Utilizing 1:1 NAT with Link Aggregation and Multiple Public IPs
Many networks require multiple public IP addresses for public facing resources. This article will outline configuring 1:1 NAT rules on the MX security appliance with Link aggregation and multiple public IP addresses.
Configuration
You may have public facing resources that users and customers need to access from the Internet. Port forwarding rules are used when the destination IP is the MX's Internet port IP address (either Internet port 1 or 2). If the ISP is providing a block of public IP addresses, a 1:1 NAT rule is configured to map the public IP address to the internal LAN IP address of the resource. These rules can be configured from Configure > Firewall > Forwarding rules.
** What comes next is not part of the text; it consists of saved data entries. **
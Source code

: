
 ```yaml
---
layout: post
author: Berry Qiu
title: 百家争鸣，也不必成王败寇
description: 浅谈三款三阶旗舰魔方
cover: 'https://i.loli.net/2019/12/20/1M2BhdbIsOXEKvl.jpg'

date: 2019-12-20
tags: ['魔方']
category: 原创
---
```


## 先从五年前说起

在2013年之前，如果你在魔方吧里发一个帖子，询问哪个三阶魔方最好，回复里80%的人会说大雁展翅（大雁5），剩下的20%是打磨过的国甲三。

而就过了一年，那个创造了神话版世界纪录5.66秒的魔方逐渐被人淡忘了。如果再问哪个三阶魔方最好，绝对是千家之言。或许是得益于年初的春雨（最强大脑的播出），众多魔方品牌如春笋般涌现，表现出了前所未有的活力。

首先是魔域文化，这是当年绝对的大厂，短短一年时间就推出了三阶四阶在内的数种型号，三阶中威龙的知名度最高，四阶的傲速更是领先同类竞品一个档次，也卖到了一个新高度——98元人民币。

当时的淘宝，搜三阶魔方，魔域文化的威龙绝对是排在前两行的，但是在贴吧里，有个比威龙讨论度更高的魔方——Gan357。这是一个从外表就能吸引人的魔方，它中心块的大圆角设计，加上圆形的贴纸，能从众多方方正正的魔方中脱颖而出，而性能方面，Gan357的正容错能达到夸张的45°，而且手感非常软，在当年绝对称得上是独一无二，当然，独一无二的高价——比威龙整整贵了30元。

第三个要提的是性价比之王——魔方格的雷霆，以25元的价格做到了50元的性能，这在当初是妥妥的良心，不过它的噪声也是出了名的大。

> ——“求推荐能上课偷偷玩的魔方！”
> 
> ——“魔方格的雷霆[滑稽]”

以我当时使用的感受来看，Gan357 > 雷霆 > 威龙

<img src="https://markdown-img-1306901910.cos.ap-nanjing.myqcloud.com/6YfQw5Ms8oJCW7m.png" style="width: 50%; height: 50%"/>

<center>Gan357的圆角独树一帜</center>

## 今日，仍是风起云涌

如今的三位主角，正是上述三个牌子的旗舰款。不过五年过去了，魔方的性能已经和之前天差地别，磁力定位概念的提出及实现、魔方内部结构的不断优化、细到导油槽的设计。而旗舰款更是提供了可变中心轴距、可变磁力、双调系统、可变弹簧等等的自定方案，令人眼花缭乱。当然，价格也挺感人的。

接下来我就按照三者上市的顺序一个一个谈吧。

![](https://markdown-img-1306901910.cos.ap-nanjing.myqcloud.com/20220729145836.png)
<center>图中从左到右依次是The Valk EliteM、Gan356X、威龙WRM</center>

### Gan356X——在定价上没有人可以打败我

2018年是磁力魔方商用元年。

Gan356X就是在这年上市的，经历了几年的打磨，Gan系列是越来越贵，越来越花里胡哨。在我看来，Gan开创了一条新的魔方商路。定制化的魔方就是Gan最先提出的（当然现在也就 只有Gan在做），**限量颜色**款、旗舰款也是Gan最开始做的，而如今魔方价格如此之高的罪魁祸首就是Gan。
In the following example a 1:1 NAT rule will be configured for two web servers. Each webserver will be using a different ISP (ie. a different Internet port on the MX):
Hostname:WebServer01
Service: web server (TCP port 80)
Public IP: 3.3.3.3
Hostname:WebServer02
Service: E-mail server and web mail (TCP ports 25, 80, and 443)
Public IP: 5.5.5.5
In the dashboard we would select Add a 1:1 NAT mapping and enter the following information:
Name: name for the mapping
Public IP: the IP address from the ISP that devices on the Internet will connect
LAN IP: local IP address of the device
Uplink: interface the MX should receive the inbound traffic from
Allowed inbound connections: firewall rules allowing inbound connections to the LAN device on the specified ports
The next figure shows the configuration required for our example:
*Note: The only inbound connections that are allowed are the ports that are defined by Allow inbound connections.
Uplink Preferences
These mappings will allow the appropriate inbound connections to the LAN servers. Outbound traffic from these devices will follow the configured Primary uplink (Configure > Traffic shaping > Uplink configuration) unless Link aggregation has been enabled (in this case you could not be certain which interface the traffic would egress). An Uplink preference can be created to send traffic from a specific LAN host out a particular uplink.
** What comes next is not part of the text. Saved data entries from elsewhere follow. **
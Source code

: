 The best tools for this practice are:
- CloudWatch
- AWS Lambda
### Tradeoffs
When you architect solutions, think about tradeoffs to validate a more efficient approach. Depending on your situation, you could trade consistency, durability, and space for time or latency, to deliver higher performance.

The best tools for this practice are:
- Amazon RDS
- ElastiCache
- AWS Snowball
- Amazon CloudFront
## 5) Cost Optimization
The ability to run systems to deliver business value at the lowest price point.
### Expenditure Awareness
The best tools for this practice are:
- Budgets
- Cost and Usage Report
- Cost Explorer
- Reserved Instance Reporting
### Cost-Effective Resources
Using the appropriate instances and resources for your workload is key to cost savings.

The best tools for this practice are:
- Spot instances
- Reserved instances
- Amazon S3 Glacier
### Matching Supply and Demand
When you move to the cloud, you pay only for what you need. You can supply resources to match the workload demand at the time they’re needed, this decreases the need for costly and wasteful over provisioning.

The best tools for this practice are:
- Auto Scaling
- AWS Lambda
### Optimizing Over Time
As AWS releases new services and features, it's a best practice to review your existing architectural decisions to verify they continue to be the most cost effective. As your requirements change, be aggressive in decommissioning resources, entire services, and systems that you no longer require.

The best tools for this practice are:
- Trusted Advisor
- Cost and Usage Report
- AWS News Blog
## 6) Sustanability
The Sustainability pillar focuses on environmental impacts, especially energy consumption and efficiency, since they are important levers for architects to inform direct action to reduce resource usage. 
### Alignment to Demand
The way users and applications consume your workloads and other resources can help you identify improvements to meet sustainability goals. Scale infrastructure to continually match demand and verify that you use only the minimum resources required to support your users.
In the above image we have created a preference to send all TCP/UDP traffic for WebServer02 out the Internet 2 uplink. This preference was created to avoid asymmetric routing. In our example, WebServer02, is also acting as a mail server. When it communicates with other mail servers they are expecting the IP address of our mail server to be the same as the 1:1 NAT statement we created. Without having the uplink preference this server would use the Internet port 1 uplink (and hence the Internet port 1 IP address).